Выбравшись из Всезнайакадемии, он перебежал через дорогу и спрятался за дверью в тёмном подъезде большого красивого дома. Улица была ярко освещена, и несмотря на то, что уже давно наступил вечер, Торопыжке отсюда хорошо было видно, что происходит возле здания напротив. К Всезнайакадемии подъехала машина, из которой выскочили энергичные коротышки в аккуратных чёрных костюмчиках. Они быстро исчезли за дверью, а через минуту вежливо вывели под руки Тюбика, который, судя по всему, был не на шутку расстроен, так как всё время спотыкался и запутывался в своём балахоне. Перед Тюбиком гостеприимно открыли дверцу, потом она захлопнулась, и машина уехала.
Торопыжка остался один-одинёшенек. Присев на ступеньки, он прислонил голову к холодным металлическим прутьям лестничных перил и заплакал. Потом, увлёкшись, он стал плакать чуть громче, а вскоре и вовсе разревелся не на шутку. Плач Торопыжки был отчётливо слышен на всех этажах, так как подъезд был очень гулким. Вскоре на втором этаже хлопнула дверь, на лестнице послышались чьи-то осторожные шаги, и в темноте до плеча Торопыжки дотронулась чья-то рука.
— Ты чего разревелся-то? — спросил чей-то печальный голос.
— А чего-о они все, как взбесились? — заплакал ещё громче Торопыжка, размазывая слёзы по лицу.
— А почему здесь сидишь?
— А потому-у! — продолжал плакать тот. — Потому что мне деваться некуда!
— А что ты умеешь делать? — поинтересовался незнакомец.
— Ничего-о! — тянул своё Торопыжка.
— Ну, это неправда. Не бывает таких коротышек, которые ни на что не годятся. Подумай, может, я тебе помогу?
Торопыжка перестал плакать и замолчал, соображая, на что он годится, а на что не годится. Потом, всхлипнув, сказал:
— А я красить умею!
— Вот видишь! — сразу потеплел голос невидимого в темноте собеседника. — А ты-то хоть знаешь, где ревёшь-то?
— Нет…
— А рёв ты устроил, брат, в самом главном, что ни на есть, Лунном Министерстве. Просто все уже ушли, а я ещё нет. Вот, сижу тут один. Пойдёшь ко мне машину мыть и красить?
— А чего?
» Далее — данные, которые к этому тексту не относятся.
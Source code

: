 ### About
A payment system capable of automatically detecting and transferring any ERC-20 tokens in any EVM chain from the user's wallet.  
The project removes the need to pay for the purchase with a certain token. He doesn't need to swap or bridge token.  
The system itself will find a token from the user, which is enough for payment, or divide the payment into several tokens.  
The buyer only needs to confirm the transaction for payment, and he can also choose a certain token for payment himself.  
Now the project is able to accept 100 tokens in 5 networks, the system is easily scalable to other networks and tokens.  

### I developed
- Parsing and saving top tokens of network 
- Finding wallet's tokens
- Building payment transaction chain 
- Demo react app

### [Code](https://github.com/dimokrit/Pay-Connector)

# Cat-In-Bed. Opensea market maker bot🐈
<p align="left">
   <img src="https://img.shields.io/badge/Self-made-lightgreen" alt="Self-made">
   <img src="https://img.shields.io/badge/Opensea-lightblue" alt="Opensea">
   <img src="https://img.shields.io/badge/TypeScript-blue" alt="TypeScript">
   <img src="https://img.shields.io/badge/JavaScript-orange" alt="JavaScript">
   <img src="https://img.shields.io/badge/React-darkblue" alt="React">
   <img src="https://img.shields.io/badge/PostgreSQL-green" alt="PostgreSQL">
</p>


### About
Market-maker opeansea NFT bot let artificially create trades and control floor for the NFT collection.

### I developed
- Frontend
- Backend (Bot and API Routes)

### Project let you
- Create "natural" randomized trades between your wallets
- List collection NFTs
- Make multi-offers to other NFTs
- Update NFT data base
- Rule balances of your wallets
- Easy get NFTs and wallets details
Можно… — согласился Торопыжка. — А ты кто?
— Я Главный министр по фруктам, овощам и всяким злакам. Зовут меня Колосок.
— Колосок? — переспросил Торопыжка и хотел уже было напомнить Колоску об Угольке, да вовремя прикусил язык, вспомнив о странных лунных порядках и о том, что говорил ему Козлик.
Колосок отвел Торопыжку в гараж, показал ему комнату, в которой тот мог отныне поселиться — и ушёл.
И Торопыжка стал работать при Лунном министерстве. Ему нравилось мыть машину, но еще больше нравилось ему время от времени красить её в разные цвета. Кормили здесь сытно, торопиться особо было некуда, поэтому работу свою Торопыжка делал очень старательно и прилежно.
Только одно удивляло Торопыжку: машина, которую ему полагалось мыть и красить, почти никогда не выезжала из гаража. Постепенно он втихаря изучил книги для водителей автомашин, а чуть попозже научился тайком водить машину сам. Как-то раз он попался за этим занятием Колоску. Торопыжка очень испугался, вылез из машины и потерял дар речи. Однако Колосок не стал его особенно ругать, только немного пожурил за самовольство, а потом неожиданно предложил провинившемуся Торопыжке работать у него личным водителем, так как Колосок, как выяснилось, так и не научился водить автомобиль сам. Поэтому машина его прозябала в гараже без пользы. Так Торопыжка стал личным шофером у министра Колоска.